Suyodhana was a man far ahead of times. He had his flaws, he trusted his friends too much and took unnecessary risks, was more sincere to Karna than Karna was  to him and was passionate to the core. He believed in certain ideals, was sometimes naive and sometimes arrogant, but he never tried to justify his deed behind the cloak of dharma. He was a rebel, far ahead of his times and he paid the price.

Did the Kurukshetra war have any winners? What did it achieve? Can it be justified?
I think sage Vyasa gave the named his epic, "Jaya" to bring out the irony. There were no winners for the war. If the war was the victory of good for evil, after the war the evil age should not have started. This reasoning that it was fought for restoration of dharma fails, when we see that it is the age of Adharma that had risen after the war. So what was the purpose of war, as Balarama asks?

Was Draupadi perhaps the greatest victim in the Mahabharata?
Draupadi, like many other women and children, was also a victim of the war. All the women of Mahabharata are victims, trampled by a masculine world. Gandhari who lost all her sons, Kunti who lost all her grandsons and a son, Draupadi who lost all her sons, the Nishada woman who lost her life and all her sons, Hidumbi who lost her son, Uthara who lost her husband, Bhanumathi who lost both her husband and son- the list is endless. There is no justification in singling out Draupadi.

How do you explain Gandhari’s 100 sons and 1 daughter?
The ratio is perplexing. The entire Kuru race has 106 sons (including the Yuyutsu, the Vysya son of Dhritarashtra) and 1 daughter and may be Lakshmana is the only another woman in the household. Or may be all the 100s are not sons of Gandhari, but perhaps sons of Dhritarashtra (there are many other sons mentioned in some texts) and the daughters are not mentioned with the same importance as Dushala (Sushala) since they are not from the Royal womb of Gandhari. We do not know and we can only speculate. As I said, it was a man's world, not much different from now, where only lip service is given to the divinity of women.

Did any Kaurava survive the war?
Dhritarashtra, the real Kaurava was the ultimate victor

Do you feel a sense of catharsis having finished the book?
Writing any book is hard work, it is doubly so when the subject is the most complicated and biggest epic in the world

What are you working on now?
I am working as an episodic story writer for Star TV's upcoming serial Siya ke Ram. I am working on a fantasy thriller based on Mythology, tentatively titled Devayani. I have also signed up for a Hindi/Telugu bilingual and discussions are on for Asura to be made as Hindi/Tamil/Telugu trilingual film

What do you think made Leadstart take your book when other Publishers had not?
Leadstart took the book when not many were willing to publish mythology books. They saw the potential in Asura when others did not. Asura was an unusual book in the sense that it went against the conventional way of writing mythology. It is a disturbing book, not offensive, but something that would challenge the long held belief and give voice to the sceptic inside the reader. Not many publishers would take that risk.

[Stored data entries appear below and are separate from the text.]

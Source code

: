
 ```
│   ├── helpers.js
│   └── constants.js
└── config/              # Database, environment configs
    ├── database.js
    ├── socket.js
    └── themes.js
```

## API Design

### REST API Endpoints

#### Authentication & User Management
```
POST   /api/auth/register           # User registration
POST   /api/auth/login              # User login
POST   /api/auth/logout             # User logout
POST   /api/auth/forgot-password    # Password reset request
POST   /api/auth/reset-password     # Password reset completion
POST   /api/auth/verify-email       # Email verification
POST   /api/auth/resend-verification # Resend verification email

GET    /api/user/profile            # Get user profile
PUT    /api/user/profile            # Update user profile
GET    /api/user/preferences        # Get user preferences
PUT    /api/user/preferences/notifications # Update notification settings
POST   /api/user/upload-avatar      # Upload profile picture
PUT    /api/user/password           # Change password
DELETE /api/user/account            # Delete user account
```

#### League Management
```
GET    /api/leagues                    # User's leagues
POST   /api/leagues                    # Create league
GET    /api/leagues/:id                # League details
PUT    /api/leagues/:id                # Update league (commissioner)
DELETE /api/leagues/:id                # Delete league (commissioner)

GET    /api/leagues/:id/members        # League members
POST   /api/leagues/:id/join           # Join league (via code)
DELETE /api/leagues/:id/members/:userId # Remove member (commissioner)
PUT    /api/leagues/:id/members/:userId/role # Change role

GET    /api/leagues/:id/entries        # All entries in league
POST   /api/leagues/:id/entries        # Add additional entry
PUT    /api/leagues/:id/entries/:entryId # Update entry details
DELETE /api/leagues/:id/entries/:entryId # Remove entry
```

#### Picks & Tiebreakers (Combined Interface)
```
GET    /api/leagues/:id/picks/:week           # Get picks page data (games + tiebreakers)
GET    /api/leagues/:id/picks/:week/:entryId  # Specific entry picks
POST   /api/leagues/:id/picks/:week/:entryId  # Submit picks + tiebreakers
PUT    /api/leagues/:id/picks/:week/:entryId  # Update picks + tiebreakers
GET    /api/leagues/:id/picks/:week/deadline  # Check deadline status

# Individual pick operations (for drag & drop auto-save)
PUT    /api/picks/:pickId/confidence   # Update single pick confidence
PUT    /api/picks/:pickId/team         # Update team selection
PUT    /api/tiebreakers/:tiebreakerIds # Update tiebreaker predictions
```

How did you think of this concept? What got you inspired?
This was something that I have grown up with and I write about things that disturbs me most. The other side, hidden in the shadows, is always exciting to explore.

What do you think about writing as a profession in India?
Writing as a profession is yet to come of age in India. Except a few authors who have made it really big, it is difficult to earn a living out of writing. Despite spectacular success of Asura and Ajaya, I am yet to resign my job. There are many like me with a string of best sellers who still work for a living or are businessmen. Except Chetan Bhagat, Amish or one or two others, if we take the top 10 writers of the country, most of us are either businessmen or employees. There is a long way to go for us to see Indian writers owning private jets and mansions like what they do in the west. But apart from money, writing gives a lot of satisfaction which no other profession can. Writing in India, can be a rewarding hobby, at best and not a profession. 

Any message you would want to give to your readers?
Read the book with an open mind. Read good books not to get answers but to simulate more questions in your mind


No comments:

Post a Comment

Related Posts Plugin for WordPress, Blogger...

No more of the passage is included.